15-11-2023, 16:24
|
#23 |
|
Przeczucia Bretona okazało się słuszne.Gobliny nie wykazały się zbytnią inteligencją i zastawiły typową zasadzkę.Szczęściem uniknął nadlatujących strzał, ale gdy omijał truchło konia kolejna strzała wbiła mu się w bark. - Arghhhh! - zawył ze złości, ale nie wypuścił styliska halabardy.
Przyskoczył do wychodzącego z lasu goblina i ciął od boku w ostatniej chwili obracając trzon halabardy, aby jedynie ogłuszyć. Skorzystał ze swojego strażniczego wyszkolenia. Jego towarzysze równie sprawnie rozprawili się z resztą goblinów.

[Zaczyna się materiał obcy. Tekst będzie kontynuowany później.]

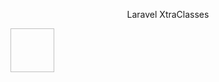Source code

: <p align="center">Laravel XtraClasses</p>

<p float="left">
<img width="70px" height="70px" url="https://github.com/Prom12/"/>
</p>
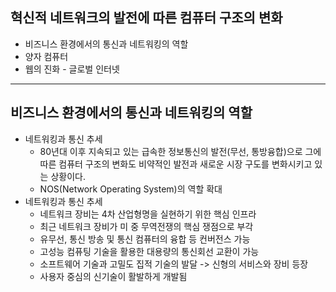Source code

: ## 혁신적 네트워크의 발전에 따른 컴퓨터 구조의 변화
* 비즈니스 환경에서의 통신과 네트워킹의 역할
* 양자 컴퓨터
* 웹의 진화 - 글로벌 인터넷

---
## 비즈니스 환경에서의 통신과 네트워킹의 역할
* 네트워킹과 통신 추세
    + 80년대 이후 지속되고 있는 급속한 정보통신의 발전(무선, 통방융합)으로 그에 따른 컴퓨터 구조의 변화도 비약적인 발전과 새로운 시장 구도를 변화시키고 있는 상황이다.
    + NOS(Network Operating System)의 역할 확대
* 네트워킹과 통신 추세
    + 네트워크 장비는 4차 산업형명을 실현하기 위한 핵심 인프라
    + 최근 네트워크 장비가 미 중 무역전쟁의 핵심 쟁점으로 부각
    + 유무선, 통신 방송 및 통신 컴퓨터의 융합 등 컨버전스 가능
    + 고성능 컴퓨팅 기술을 활용한 대용량의 통신회선 교환이 가능
    + 소프트웨어 기술과 고밀도 집적 기술의 발달 -> 신형의 서비스와 장비 등장
    + 사용자 중심의 신기술이 활발하게 개발됨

Adrenalina nie zdążyła mu jeszcze opaść gdy zbliżył się kapłan proponujący pomoc. - Na chwałę Helma! - rzekł młodzian i zacisnął zęby krzywiąc się z bólu, gdy strzała została usunięta z jego barku. - Dziękuję, Hayden. Jesteś nieocenionym kompanem - skomentował umiejętności lecznicze kapłana.
Breton przysłuchiwał się pytaniom Haydena i odpowiedziom goblinów, a następnie dorzucił kilka od siebie. - Ilu was jest? Kto wam rozkazuje? - zadawał proste pytania w nadziei, iż ich sens dotrze do goblina.